YOUR INSTRUCTIONS ->
The reply should be a single number: the count of lines below that contain the word "Moroccan".

(Source texts of formatted documents)
-- Opening Marker --
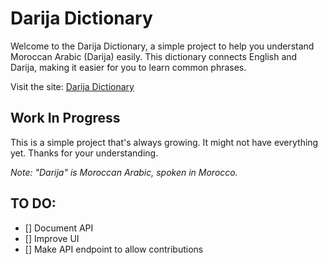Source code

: # Darija Dictionary

Welcome to the Darija Dictionary, a simple project to help you understand Moroccan Arabic (Darija) easily. This dictionary connects English and Darija, making it easier for you to learn common phrases.

Visit the site: [Darija Dictionary](https://darija-dictionary.vercel.app/)

## Work In Progress

This is a simple project that's always growing. It might not have everything yet. Thanks for your understanding.

*Note: "Darija" is Moroccan Arabic, spoken in Morocco.*


## TO DO:
- [] Document API
- [] Improve UI
- [] Make API endpoint to allow contributions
-- Closing Marker --
TASK ANSWER ->
2